**Task requirements**
A faithful copy of all the data is required; pictures should not be included.

[Rendered images with source text]
┌──
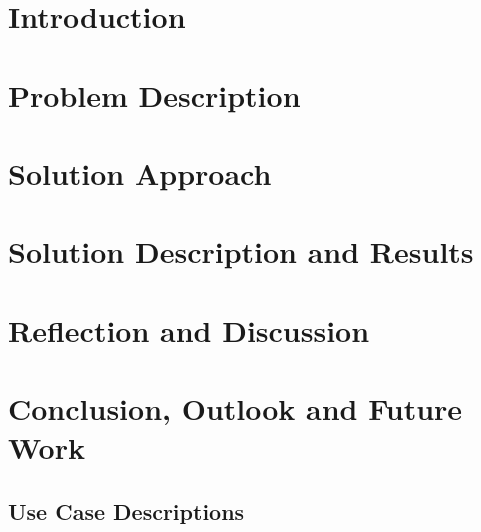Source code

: 
\section{Introduction} \label{sec:intro}


\section{Problem Description} \label{sec:probdesc}


\section{Solution Approach} \label{sec:solapp}


\section{Solution Description and Results} \label{sec:soldesc}


\section{Reflection and Discussion} \label{sec:reflect}


\section{Conclusion, Outlook and Future Work} \label{sec:conclusion}



\nocite{*}

\label{sec:ref}
\label{EndOfMainMatter}
\newpage
\setcounter{page}{1}
\begin{appendices}

	\section{Use Case Descriptions}
	
	

\end{appendices}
└──
**Answer to this task**
Source code

: 
\section{Introduction} \label{sec:intro}


\section{Problem Description} \label{sec:probdesc}


\section{Solution Approach} \label{sec:solapp}


\section{Solution Description and Results} \label{sec:soldesc}


\section{Reflection and Discussion} \label{sec:reflect}


\section{Conclusion, Outlook and Future Work} \label{sec:conclusion}



\nocite{*}

\label{sec:ref}
\label{EndOfMainMatter}
\newpage
\setcounter{page}{1}
\begin{appendices}

	\section{Use Case Descriptions}
	
	

\end{appendices}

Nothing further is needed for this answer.